I remember Dobbs as actually a pretty good business reporter before he went off the rails, although even in his heyday, I found something cringeworthy about the pompous chumminess with which he chatted up the economic high and mighty--you suspected even then that the felt he didn't really belong there.
I am dismisive, but I do not want to be too dismissive. You've got to respect the range of concerns that Lou seems to have tapped into with such resonance--general insecurity, declining mobility, the disintegration of middle class lives. But Lou's response seems sullied o'er with such sa crippling failure of imagination: there doesn't seem to be any problem he can't solve by finding some scheming foreigner devoted to making our own lives more miserable. It's an intelligible human response, but a damned unconstructive one, and sometimes it makes you wish he would just high-tail it back home.

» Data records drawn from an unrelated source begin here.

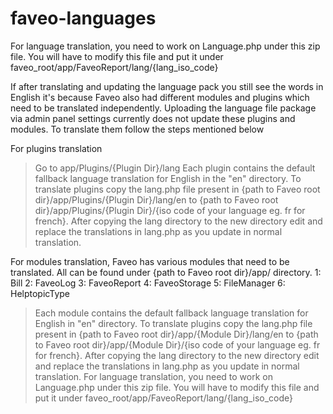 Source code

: # faveo-languages
For language translation, you need to work on Language.php under this zip file. You will have to modify this file and put it under faveo_root/app/FaveoReport/lang/{lang_iso_code}

If after translating and updating the language pack you still see the words in English it's because Faveo also had different modules and plugins which need to be translated independently. Uploading the language file package via admin panel settings currently does not update these plugins and modules. To translate them follow the steps mentioned below 

For plugins translation
> Go to app/Plugins/{Plugin Dir}/lang 
> Each plugin contains the default fallback language translation for English in the "en" directory. 
> To translate plugins copy the lang.php file present in {path to Faveo root dir}/app/Plugins/{Plugin Dir}/lang/en to {path to Faveo root dir}/app/Plugins/{Plugin Dir}/{iso code of your language eg. fr for french}. 
> After copying the lang directory to the new directory edit and replace the translations in lang.php as you update in normal translation. 

For modules translation, Faveo has various modules that need to be translated. All can be found under {path to Faveo root dir}/app/ directory. 
1: Bill 
2: FaveoLog 
3: FaveoReport 
4: FaveoStorage 
5: FileManager 
6: HelptopicType 

> Each module contains the default fallback language translation for English in "en" directory. 
> To translate plugins copy the lang.php file present in {path to Faveo root dir}/app/{Module Dir}/lang/en to {path to Faveo root dir}/app/{Module Dir}/{iso code of your language eg. fr for french}. 
> After copying the lang directory to the new directory edit and replace the translations in lang.php as you update in normal translation. For language translation, you need to work on Language.php under this zip file. You will have to modify this file and put it under faveo_root/app/FaveoReport/lang/{lang_iso_code}
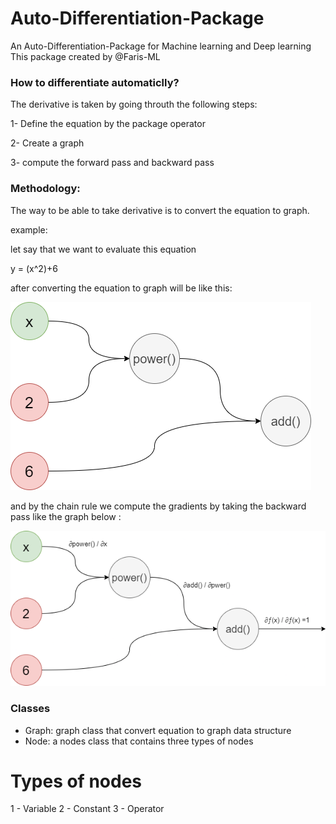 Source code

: # Auto-Differentiation-Package
An Auto-Differentiation-Package for Machine learning and Deep learning
This package created by @Faris-ML
### How to differentiate automaticlly?

The derivative is taken by going throuth the following steps:

1- Define the equation by the package operator

2- Create a graph

3- compute the forward pass and backward pass

### Methodology:

The way to be able to take derivative is to convert the equation to graph.

example:

let say that we want to evaluate this equation

y = (x^2)+6

after converting the equation to graph will be like this:

![image](images/graph.png)

and by the chain rule we compute the gradients by taking the backward pass like the graph below :

![image](images/d_graph.png)

### Classes
* Graph: graph class that convert equation to graph data structure
* Node: a nodes class that contains three types of nodes

# Types of nodes
1 - Variable
2 - Constant
3 - Operator
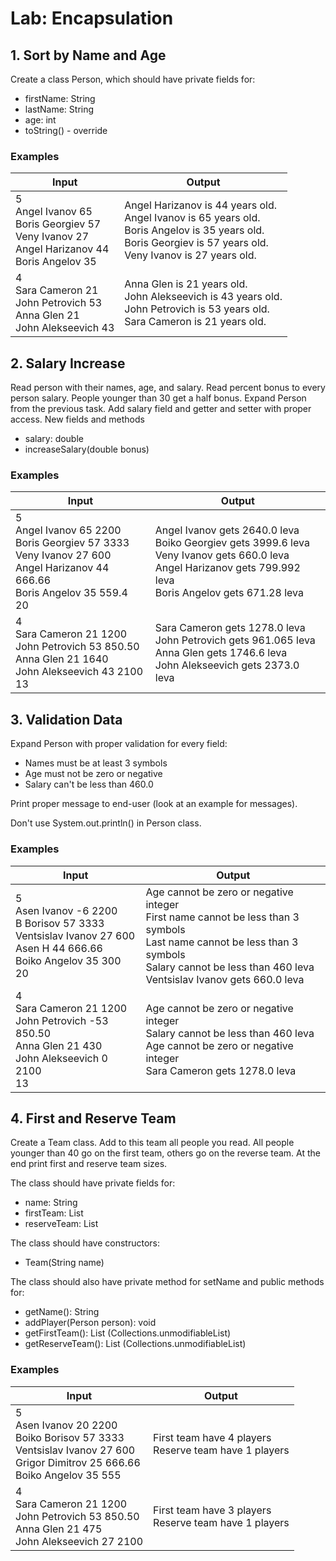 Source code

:# Lab: Encapsulation

##  1.	Sort by Name and Age
Create a class Person, which should have private fields for:
-	firstName: String
-	lastName: String
-	age: int
-	toString() - override


### Examples

| Input  | Output |   
| ------ | ------ |
| 5 <br> Angel Ivanov 65 <br> Boris Georgiev 57 <br> Veny Ivanov 27 <br> Angel Harizanov 44 <br> Boris Angelov 35 | Angel Harizanov is 44 years old.<br>Angel Ivanov is 65 years old.<br>Boris Angelov is 35 years old.<br>Boris Georgiev is 57 years old.<br>Veny Ivanov is 27 years old. |
| 4 <br> Sara Cameron 21<br> John Petrovich 53<br> Anna Glen 21 <br> John Alekseevich 43 | Anna Glen is 21 years old. <br>John Alekseevich is 43 years old. <br>John Petrovich is 53 years old. <br>Sara Cameron is 21 years old. |


## 	2.	Salary Increase
Read person with their names, age, and salary. Read percent bonus to every person salary. People younger than 30 get a half bonus. Expand Person from the previous task. Add salary field and getter and setter with proper access.
New fields and methods
-	salary: double 
-	increaseSalary(double bonus)


### Examples
| Input  | Output |
| ------ | ------ |
| 5<br>Angel Ivanov 65 2200<br>Boris Georgiev 57 3333<br>Veny Ivanov 27 600<br>Angel Harizanov 44 666.66<br>Boris Angelov 35 559.4 <br>20 | Angel Ivanov gets 2640.0 leva<br>Boiko Georgiev gets 3999.6 leva<br>Veny Ivanov gets 660.0 leva<br>Angel Harizanov gets 799.992 leva<br>Boris Angelov gets 671.28 leva |
| 4 <br> Sara Cameron 21 1200 <br> John Petrovich 53 850.50 <br> Anna Glen 21 1640 <br> John Alekseevich 43 2100 <br> 13 | Sara Cameron gets 1278.0 leva<br>John Petrovich gets 961.065 leva<br>Anna Glen gets 1746.6 leva<br>John Alekseevich gets 2373.0 leva |


## 3.	Validation Data
Expand Person with proper validation for every field:
-	Names must be at least 3 symbols
-	Age must not be zero or negative
-	Salary can't be less than 460.0 

Print proper message to end-user (look at an example for messages). 

Don't use System.out.println() in Person class.


### Examples 

| Input  | Output |   
| ------ | ------ |
|5<br>Asen Ivanov -6 2200<br>B Borisov 57 3333<br>Ventsislav Ivanov 27 600<br>Asen H 44 666.66<br>Boiko Angelov 35 300<br>20 |  Age cannot be zero or negative integer<br>First name cannot be less than 3 symbols<br>Last name cannot be less than 3 symbols<br>Salary cannot be less than 460 leva<br>Ventsislav Ivanov gets 660.0 leva |
| 4<br>Sara Cameron 21 1200<br>John Petrovich -53 850.50<br>Anna Glen 21 430<br>John Alekseevich 0 2100<br>13 | Age cannot be zero or negative integer<br>Salary cannot be less than 460 leva<br>Age cannot be zero or negative integer<br>Sara Cameron gets 1278.0 leva |   


## 4.	First and Reserve Team
Create a Team class. Add to this team all people you read. All people younger than 40 go on the first team, others go on the reverse team. At the end print first and reserve team sizes.

The class should have private fields for:
-	name: String
-	firstTeam: List<Person>
-	reserveTeam: List<Person>

The class should have constructors:
-	Team(String name)

The class should also have private method for setName and public methods for:
-	getName(): String
-	addPlayer(Person person): void
-	getFirstTeam(): List<Person> (Collections.unmodifiableList)
-	getReserveTeam(): List<Person> (Collections.unmodifiableList)

### Examples

| Input  | Output |   
| ------ | ------ |
| 5<br>Asen Ivanov 20 2200<br>Boiko Borisov 57 3333<br>Ventsislav Ivanov 27 600<br>Grigor Dimitrov 25 666.66<br>Boiko Angelov 35 555 |   First team have 4 players <br> Reserve team have 1 players     |
| 4<br>Sara Cameron 21 1200<br>John Petrovich 53 850.50<br>Anna Glen 21 475<br>John Alekseevich 27 2100    |  First team have 3 players <br> Reserve team have 1 players |
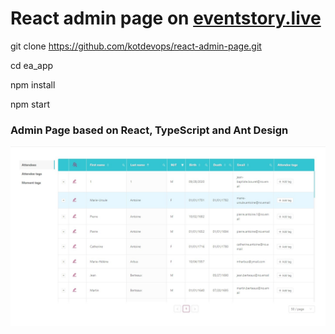 # React admin page on [eventstory.live](http://eventstory.live/)

git clone https://github.com/kotdevops/react-admin-page.git

cd ea_app

npm install

npm start


### Admin Page based on React, TypeScript and Ant Design

![Auto suggestion](ea_app/public/adminpage.jpg) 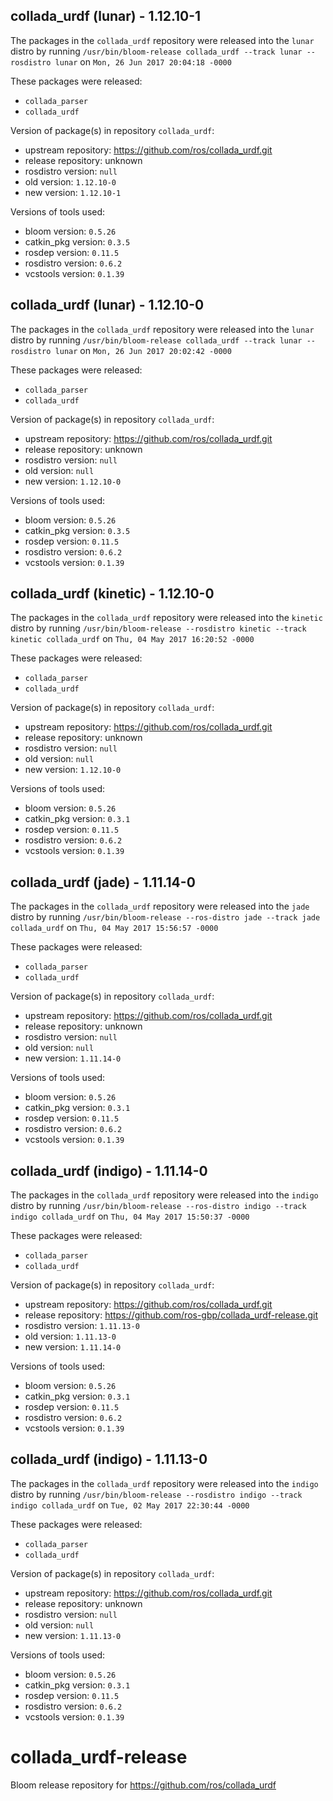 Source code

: ## collada_urdf (lunar) - 1.12.10-1

The packages in the `collada_urdf` repository were released into the `lunar` distro by running `/usr/bin/bloom-release collada_urdf --track lunar --rosdistro lunar` on `Mon, 26 Jun 2017 20:04:18 -0000`

These packages were released:
- `collada_parser`
- `collada_urdf`

Version of package(s) in repository `collada_urdf`:

- upstream repository: https://github.com/ros/collada_urdf.git
- release repository: unknown
- rosdistro version: `null`
- old version: `1.12.10-0`
- new version: `1.12.10-1`

Versions of tools used:

- bloom version: `0.5.26`
- catkin_pkg version: `0.3.5`
- rosdep version: `0.11.5`
- rosdistro version: `0.6.2`
- vcstools version: `0.1.39`


## collada_urdf (lunar) - 1.12.10-0

The packages in the `collada_urdf` repository were released into the `lunar` distro by running `/usr/bin/bloom-release collada_urdf --track lunar --rosdistro lunar` on `Mon, 26 Jun 2017 20:02:42 -0000`

These packages were released:
- `collada_parser`
- `collada_urdf`

Version of package(s) in repository `collada_urdf`:

- upstream repository: https://github.com/ros/collada_urdf.git
- release repository: unknown
- rosdistro version: `null`
- old version: `null`
- new version: `1.12.10-0`

Versions of tools used:

- bloom version: `0.5.26`
- catkin_pkg version: `0.3.5`
- rosdep version: `0.11.5`
- rosdistro version: `0.6.2`
- vcstools version: `0.1.39`


## collada_urdf (kinetic) - 1.12.10-0

The packages in the `collada_urdf` repository were released into the `kinetic` distro by running `/usr/bin/bloom-release --rosdistro kinetic --track kinetic collada_urdf` on `Thu, 04 May 2017 16:20:52 -0000`

These packages were released:
- `collada_parser`
- `collada_urdf`

Version of package(s) in repository `collada_urdf`:

- upstream repository: https://github.com/ros/collada_urdf.git
- release repository: unknown
- rosdistro version: `null`
- old version: `null`
- new version: `1.12.10-0`

Versions of tools used:

- bloom version: `0.5.26`
- catkin_pkg version: `0.3.1`
- rosdep version: `0.11.5`
- rosdistro version: `0.6.2`
- vcstools version: `0.1.39`


## collada_urdf (jade) - 1.11.14-0

The packages in the `collada_urdf` repository were released into the `jade` distro by running `/usr/bin/bloom-release --ros-distro jade --track jade collada_urdf` on `Thu, 04 May 2017 15:56:57 -0000`

These packages were released:
- `collada_parser`
- `collada_urdf`

Version of package(s) in repository `collada_urdf`:

- upstream repository: https://github.com/ros/collada_urdf.git
- release repository: unknown
- rosdistro version: `null`
- old version: `null`
- new version: `1.11.14-0`

Versions of tools used:

- bloom version: `0.5.26`
- catkin_pkg version: `0.3.1`
- rosdep version: `0.11.5`
- rosdistro version: `0.6.2`
- vcstools version: `0.1.39`


## collada_urdf (indigo) - 1.11.14-0

The packages in the `collada_urdf` repository were released into the `indigo` distro by running `/usr/bin/bloom-release --ros-distro indigo --track indigo collada_urdf` on `Thu, 04 May 2017 15:50:37 -0000`

These packages were released:
- `collada_parser`
- `collada_urdf`

Version of package(s) in repository `collada_urdf`:

- upstream repository: https://github.com/ros/collada_urdf.git
- release repository: https://github.com/ros-gbp/collada_urdf-release.git
- rosdistro version: `1.11.13-0`
- old version: `1.11.13-0`
- new version: `1.11.14-0`

Versions of tools used:

- bloom version: `0.5.26`
- catkin_pkg version: `0.3.1`
- rosdep version: `0.11.5`
- rosdistro version: `0.6.2`
- vcstools version: `0.1.39`


## collada_urdf (indigo) - 1.11.13-0

The packages in the `collada_urdf` repository were released into the `indigo` distro by running `/usr/bin/bloom-release --rosdistro indigo --track indigo collada_urdf` on `Tue, 02 May 2017 22:30:44 -0000`

These packages were released:
- `collada_parser`
- `collada_urdf`

Version of package(s) in repository `collada_urdf`:

- upstream repository: https://github.com/ros/collada_urdf.git
- release repository: unknown
- rosdistro version: `null`
- old version: `null`
- new version: `1.11.13-0`

Versions of tools used:

- bloom version: `0.5.26`
- catkin_pkg version: `0.3.1`
- rosdep version: `0.11.5`
- rosdistro version: `0.6.2`
- vcstools version: `0.1.39`


# collada_urdf-release
Bloom release repository for https://github.com/ros/collada_urdf
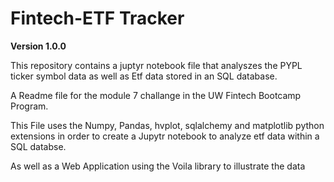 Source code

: # Fintech-ETF Tracker

**Version 1.0.0**

This repository contains a juptyr notebook file that analyszes the PYPL ticker symbol data as well as Etf data stored in an SQL database.            


A Readme file for the module 7 challange in the UW Fintech Bootcamp Program. 

This File uses the Numpy, Pandas, hvplot, sqlalchemy and matplotlib python extensions in order to create a Jupytr notebook to analyze etf data within a SQL databse. 

As well as a Web Application using the Voila library to illustrate the data 
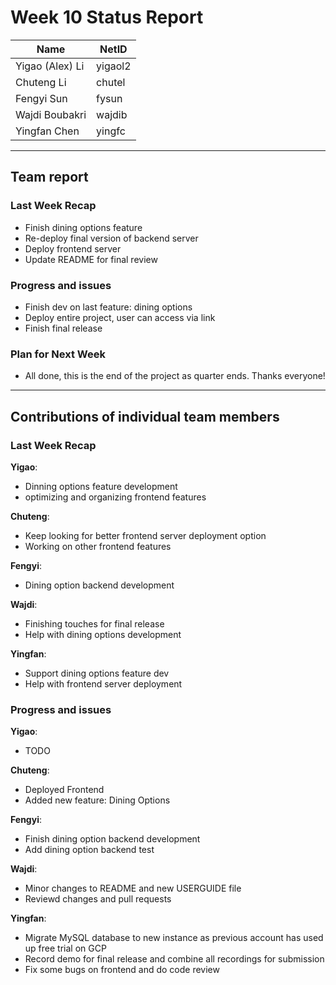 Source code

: # Week 10 Status Report

| Name            | NetID   |
| --------------- | ------- |
| Yigao (Alex) Li | yigaol2 |
| Chuteng Li      | chutel  |
| Fengyi Sun      | fysun   |
| Wajdi Boubakri  | wajdib  |
| Yingfan Chen    | yingfc  |

---

## Team report

### Last Week Recap

- Finish dining options feature
- Re-deploy final version of backend server
- Deploy frontend server
- Update README for final review

### Progress and issues

- Finish dev on last feature: dining options
- Deploy entire project, user can access via link
- Finish final release

### Plan for Next Week

- All done, this is the end of the project as quarter ends. Thanks everyone!

---

## Contributions of individual team members

### Last Week Recap

**Yigao**:

- Dinning options feature development
- optimizing and organizing frontend features

**Chuteng**:

- Keep looking for better frontend server deployment option
- Working on other frontend features

**Fengyi**:

- Dining option backend development

**Wajdi**:

- Finishing touches for final release
- Help with dining options development

**Yingfan**:

- Support dining options feature dev
- Help with frontend server deployment

### Progress and issues

**Yigao**:

- TODO

**Chuteng**:

- Deployed Frontend
- Added new feature: Dining Options

**Fengyi**:

- Finish dining option backend development
- Add dining option backend test

**Wajdi**:

- Minor changes to README and new USERGUIDE file
- Reviewd changes and pull requests

**Yingfan**:

- Migrate MySQL database to new instance as previous account has used up free trial on GCP
- Record demo for final release and combine all recordings for submission
- Fix some bugs on frontend and do code review


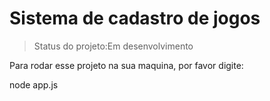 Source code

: <h1>Sistema de cadastro de jogos</h1>

> Status do projeto:Em desenvolvimento 

 Para rodar esse projeto na sua maquina, por favor digite:

 node app.js

 
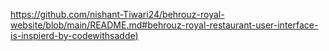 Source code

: [https://github.com/nishant-Tiwari24/behrouz-royal-website/blob/main/README.md#behrouz-royal-restaurant-user-interface-is-inspierd-by-codewithsadde)
](https://github.com/nishant-Tiwari24#----------------)
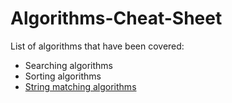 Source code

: # Algorithms-Cheat-Sheet

List of algorithms that have been covered:

- Searching algorithms
- Sorting algorithms
- [String matching algorithms](String-Matching/README.md)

Meanwhile Joel commends us to this to Tim Egan's NYT account of the great betrayal in American economics. That would be the Tim Egan who wrote about the Dust Bowl, and The Worst Hard Time (about the Dust Bowl); he also worked on the NYT series, How Race is Lived in America.Af first glance I dismissed it with a snark about "the thinking man's Lou Dobbs"--the non-Lou. I don't know precisely what I meant by that, nor whether I cvan defend it. They seem to have many of the same concerns. But Egan seems at least more discriminating in his choice of villains. In any event, there certainly is an overlsap. Hell, the Dust Bowl almost certainly made it to Childress County, Texas.